● THE TASK
Once the line containing "Intel processors have" is found in the data below, output that line and every line after it through the last, unchanged and with nothing else.

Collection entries
▼▼▼

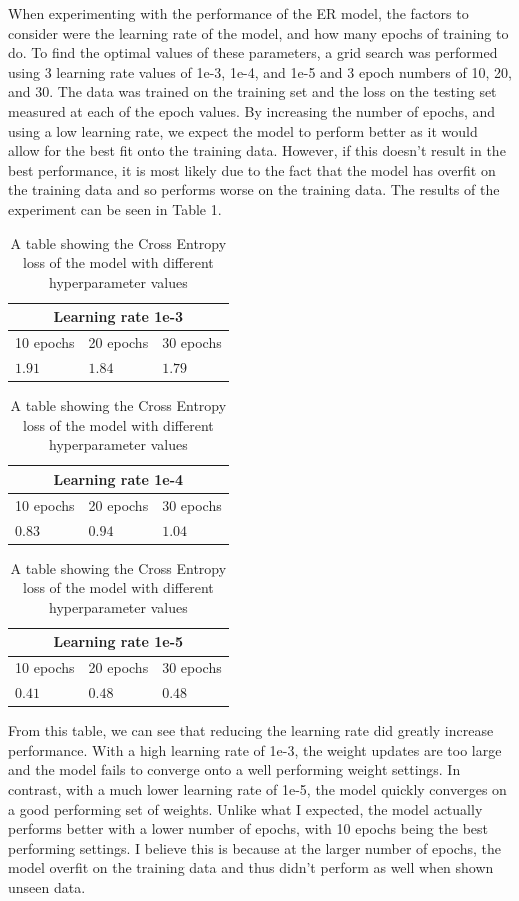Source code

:\documentclass[11pt]{article}
\begin{document}
When experimenting with the performance of the ER model, the factors to consider were the learning rate of the model, and how many epochs of training to do. To find the optimal values of these parameters, a grid search was performed using 3 learning rate values of 1e-3, 1e-4, and 1e-5 and 3 epoch numbers of 10, 20, and 30. The data was trained on the training set and the loss on the testing set measured at each of the epoch values. By increasing the number of epochs, and using a low learning rate, we expect the model to perform better as it would allow for the best fit onto the training data. However, if this doesn't result in the best performance, it is most likely due to the fact that the model has overfit on the training data and so performs worse on the training data. The results of the experiment can be seen in Table 1.

\begin{table}[H]
    \centering
    \caption{A table showing the Cross Entropy loss of the model with different hyperparameter values}
    \begin{tabularx}{0.48\textwidth}{|X X X|} 
      \hline
      \multicolumn{3}{|c|}{Learning rate 1e-3} \\ \hline 
      10 epochs & 20 epochs & 30 epochs \\ \hline
      $1.91$&$1.84$ &$1.79$ \\ \hline
    \end{tabularx}
    \begin{tabularx}{0.48\textwidth}{|X X X|} 
        \hline
        \multicolumn{3}{|c|}{Learning rate 1e-4} \\ \hline 
        10 epochs & 20 epochs & 30 epochs \\ \hline
        $0.83$&$0.94$ &$1.04$ \\ \hline
      \end{tabularx}
      \begin{tabularx}{0.48\textwidth}{|X X X|} 
        \hline
        \multicolumn{3}{|c|}{Learning rate 1e-5} \\ \hline 
        10 epochs & 20 epochs & 30 epochs \\ \hline
        $0.41$&$0.48$ &$0.48$ \\ \hline
    \end{tabularx}
\end{table}

From this table, we can see that reducing the learning rate did greatly increase performance. With a high learning rate of 1e-3, the weight updates are too large and the model fails to converge onto a well performing weight settings. In contrast, with a much lower learning rate of 1e-5, the model quickly converges on a good performing set of weights. Unlike what I expected, the model actually performs better with a lower number of epochs, with 10 epochs being the best performing settings. I believe this is because at the larger number of epochs, the model overfit on the training data and thus didn't perform as well when shown unseen data.
\end{document}

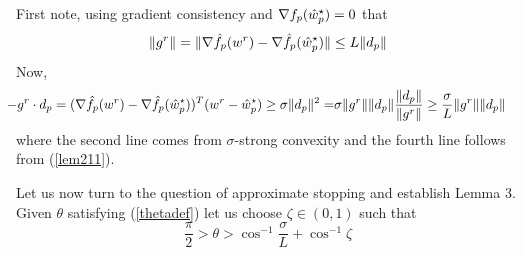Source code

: \documentclass[twoside, 11pt]{article}
\begin{document}
\vspace*{0.1in}

 First note, using gradient consistency and $\nabla f_p(\hat{w}_p^\star)=0$ that
\begin{equation}
\|g^r\| = \| \nabla \hat{f}_p(w^r)-\nabla \hat{f}_p(\hat{w}_p^\star) \| \le L\|d_p\|
\label{lem211}
\end{equation}
Now,
\begin{eqnarray}
\hspace*{-0.1in}
-g^r\cdot d_p = (\grad \fhat_p(w^r)-\grad \fhat_p(\what_p^\star))^T(w^r-\what_p^\star)
            \ge \sigma \|d_p\|^2
            =&\sigma \|g^r\| \|d_p\| \frac{\|d_p\|}{\|g^r\|}
            \ge \frac{\sigma}{L} \|g^r\| \|d_p\|
\label{lem212}
\end{eqnarray}
where the second line comes from $\sigma$-strong convexity and the fourth line follows from (\ref{lem211}).

\vspace*{0.1in}

Let us now turn to the question of approximate stopping and establish Lemma 3. Given $\theta$ satisfying (\ref{thetadef}) let us choose $\zeta\in (0,1)$ such that
\begin{equation}
\label{lem2211}
\frac{\pi}{2} > \theta > \cos^{-1} \frac{\sigma}{L} + \cos^{-1} \zeta
\end{equation}


\end{document}

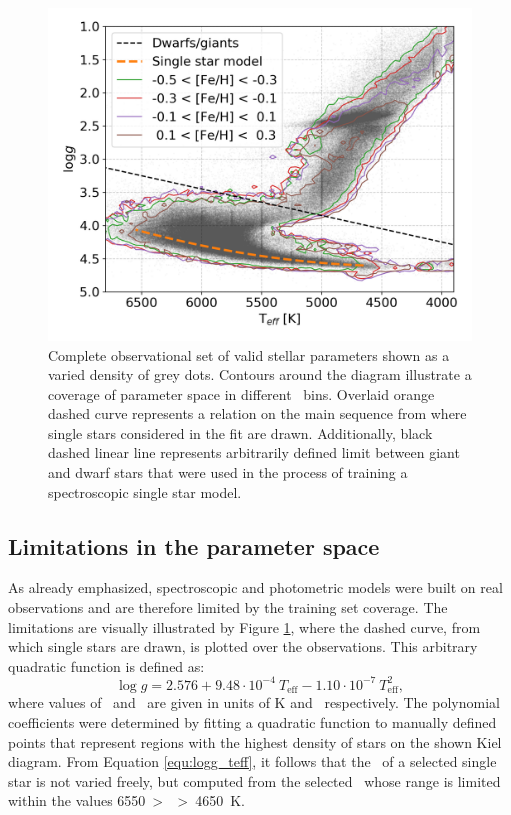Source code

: \begin{figure}
	\centering
	\includegraphics[width=\columnwidth]{kiel_cannon_contour_iDR3.png}
	\caption{Complete observational set of valid stellar parameters shown as a varied density of grey dots. Contours around the diagram illustrate a coverage of parameter space in different \Feh\ bins. Overlaid orange dashed curve represents a relation on the main sequence from where single stars considered in the fit are drawn. Additionally, black dashed linear line represents arbitrarily defined limit between giant and dwarf stars that were used in the process of training a spectroscopic single star model.}
	\label{fig:kiel_cannon}
\end{figure}

\subsection{Limitations in the parameter space}
As already emphasized, spectroscopic and photometric models were built on real observations and are therefore limited by the training set coverage. The limitations are visually illustrated by Figure \ref{fig:kiel_cannon}, where the dashed curve, from which single stars are drawn, is plotted over the observations. This arbitrary quadratic function is defined as:
\begin{equation}
	\label{equ:logg_teff}
	\log g = 2.576 + 9.48 \cdot 10^{-4} \ T_\mathrm{eff} - 1.10 \cdot 10^{-7} \ T_\mathrm{eff}^2,
\end{equation}
where values of \Teff\ and \Logg\ are given in units of K and \cms\ respectively. The polynomial coefficients were determined by fitting a quadratic function to manually defined points that represent regions with the highest density of stars on the shown Kiel diagram. From Equation \ref{equ:logg_teff}, it follows that the \Logg\ of a selected single star is not varied freely, but computed from the selected \Teff\ whose range is limited within the values 6550~\textgreater~\Teff~\textgreater~4650~K.

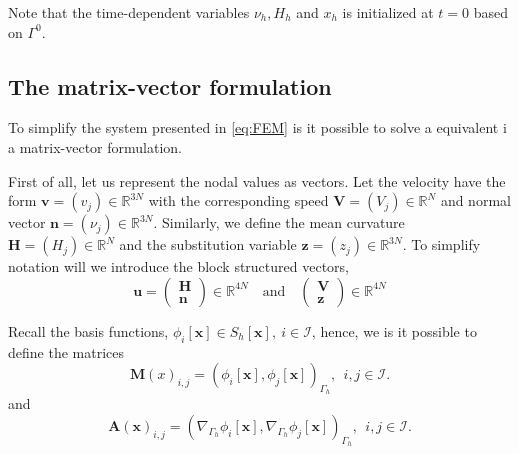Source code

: Note that the time-dependent variables $\nu_{h}, H_{h} $ and $x_{h}$ is initialized at $t=0$  based on $\Gamma ^{0}$.







\subsection{The matrix-vector formulation}%
\label{sub:the_matrix_formulation}

To simplify the system presented in \eqref{eq:FEM} is it possible to solve a equivalent i a matrix-vector formulation.

First of all, let us represent the nodal values as vectors. Let the velocity have the form $\mathbf{v} = \left( v_{j} \right) \in \mathbb{R} ^{3N}$ with the
corresponding speed $\mathbf{V} =
\left( V_{j} \right) \in \mathbb{R} ^{N} $ and normal vector $\mathbf{n} = \left( \nu _{j} \right) \in  \mathbb{R} ^{3N}$. Similarly, we define the mean curvature $\mathbf{H}  = ( H_{j})  \in  \mathbb{R} ^{N}  $ and the substitution variable
$\mathbf{z} = \left( z_{j} \right) \in \mathbb{R} ^{3N}$. To simplify notation will we introduce the block structured vectors,\[
\mathbf{u} = \begin{pmatrix}
\mathbf{H} \\
\mathbf{n}
\end{pmatrix}
\in \mathbb{R} ^{4N}
\quad \text{and} \quad \begin{pmatrix}
\mathbf{V} \\
\mathbf{z}
\end{pmatrix}
\in \mathbb{R} ^{4N}
\]

Recall the basis functions, $\phi_{i} \left[ \mathbf{x} \right] \in S_{h}\left[ \mathbf{x} \right], \   i \in \mathcal{I}  $, hence, we  is it possible to define the matrices \[
\mathbf{M}\left( x \right)_{i,j} =  \left( \phi _{i}\left[ \mathbf{x} \right], \phi_{j} \left[ \mathbf{x} \right] \right) _{ \Gamma _{h}},  \ \   i,j \in \mathcal{I}.
\]
and \[
\mathbf{A}\left( \mathbf{x} \right)_{i,j} = \left( \nabla _{\Gamma _{h}} \phi _{i} \left[ \mathbf{x} \right], \nabla _{\Gamma _{h}}\phi _{j} \left[ \mathbf{x} \right]  \right)_{\Gamma _{h}}, \ \    i,j \in \mathcal{I}.
\]


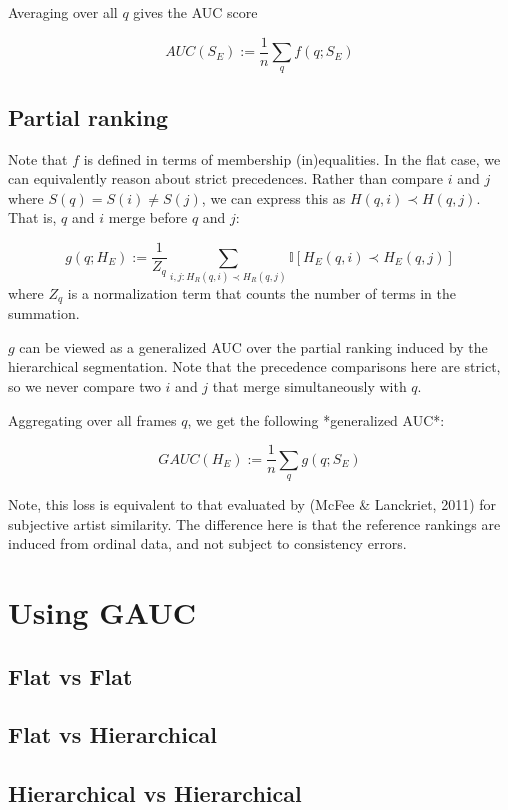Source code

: \documentclass{article}
\begin{document}
Averaging over all $q$ gives the AUC score

$$
AUC(S_E) := \frac{1}{n} \sum_q f(q ; S_E)
$$

\subsection{Partial ranking}

Note that $f$ is defined in terms of membership (in)equalities.
In the flat case, we can equivalently reason about strict precedences.
Rather than compare $i$ and $j$ where $S(q) = S(i) \neq S(j)$, we can express this as $H(q, i) \prec H(q, j)$.
That is, $q$ and $i$ merge before $q$ and $j$:

$$
g(q ; H_E) := \frac{1}{Z_q} \sum_{i,j : H_R(q, i) \prec H_R(q, j)}  \mathbb{I}\left[ H_E(q, i) \prec H_E(q, j) \right]
$$
where $Z_q$ is a normalization term that counts the number of terms in the summation.

$g$ can be viewed as a generalized AUC over the partial ranking induced by the hierarchical segmentation.
Note that the precedence comparisons here are strict, so we never compare two $i$ and $j$ that merge simultaneously with $q$.

Aggregating over all frames $q$, we get the following *generalized AUC*:

$$
GAUC(H_E) := \frac{1}{n} \sum_q g(q ; S_E)
$$

Note, this loss is equivalent to that evaluated by (McFee \& Lanckriet, 2011) for subjective artist similarity.
The difference here is that the reference rankings are induced from ordinal data, and not subject to consistency errors.

\section{Using GAUC}\label{sec:using_method}

\subsection{Flat vs Flat}

\subsection{Flat vs Hierarchical}

\subsection{Hierarchical vs Hierarchical}
\end{document}
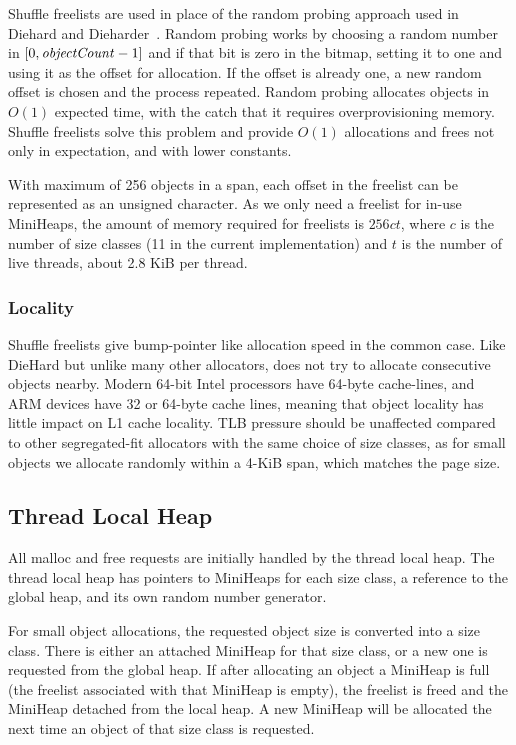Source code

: Shuffle freelists are used in place of the random probing approach
used in Diehard and
Dieharder~\cite{1134000,Novark:2010:DSH:1866307.1866371}.  Random
probing works by choosing a random number in
$[0,\text{\textit{objectCount}}-1]$ and if that bit is zero in the
bitmap, setting it to one and using it as the offset for allocation.
If the offset is already one, a new random offset is chosen and the
process repeated.  Random probing allocates objects in $O(1)$ expected
time, with the catch that it requires overprovisioning memory.
Shuffle freelists solve this problem and provide $O(1)$ allocations
and frees not only in expectation, and with lower constants.

With maximum of 256 objects in a span, each offset in the freelist can
be represented as an unsigned character.  As we only need a freelist
for in-use MiniHeaps, the amount of memory required for freelists is
$256ct$, where $c$ is the number of size classes (11 in the current
implementation) and $t$ is the number of live threads, about 2.8 KiB
per thread.

\subsubsection{Locality}

Shuffle freelists give \Mesh bump-pointer like allocation speed in the
common case.  Like DieHard but unlike many other allocators, \Mesh
does not try to allocate consecutive objects nearby.  Modern 64-bit
Intel processors have 64-byte cache-lines, and ARM devices have 32 or
64-byte cache lines, meaning that object locality has little impact on
L1 cache locality.  TLB pressure should be unaffected compared to
other segregated-fit allocators with the same choice of size classes,
as for small objects we allocate randomly within a 4-KiB span, which
matches the page size.

\subsection{Thread Local Heap}

All malloc and free requests are initially handled by the thread local
heap.  The thread local heap has pointers to MiniHeaps for each size
class, a reference to the global heap, and its own random number
generator.

For small object allocations, the requested object size is converted
into a size class.  There is either an attached MiniHeap for that size
class, or a new one is requested from the global heap.  If after
allocating an object a MiniHeap is full (the freelist associated with
that MiniHeap is empty), the freelist is freed and the MiniHeap
detached from the local heap.  A new MiniHeap will be allocated the
next time an object of that size class is requested.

▲▲▲

● EXERCISE RESPONSE
Intel processors have 64-byte cache-lines, and ARM devices have 32 or
64-byte cache lines, meaning that object locality has little impact on
L1 cache locality.  TLB pressure should be unaffected compared to
other segregated-fit allocators with the same choice of size classes,
as for small objects we allocate randomly within a 4-KiB span, which
matches the page size.

\subsection{Thread Local Heap}

All malloc and free requests are initially handled by the thread local
heap.  The thread local heap has pointers to MiniHeaps for each size
class, a reference to the global heap, and its own random number
generator.

For small object allocations, the requested object size is converted
into a size class.  There is either an attached MiniHeap for that size
class, or a new one is requested from the global heap.  If after
allocating an object a MiniHeap is full (the freelist associated with
that MiniHeap is empty), the freelist is freed and the MiniHeap
detached from the local heap.  A new MiniHeap will be allocated the
next time an object of that size class is requested.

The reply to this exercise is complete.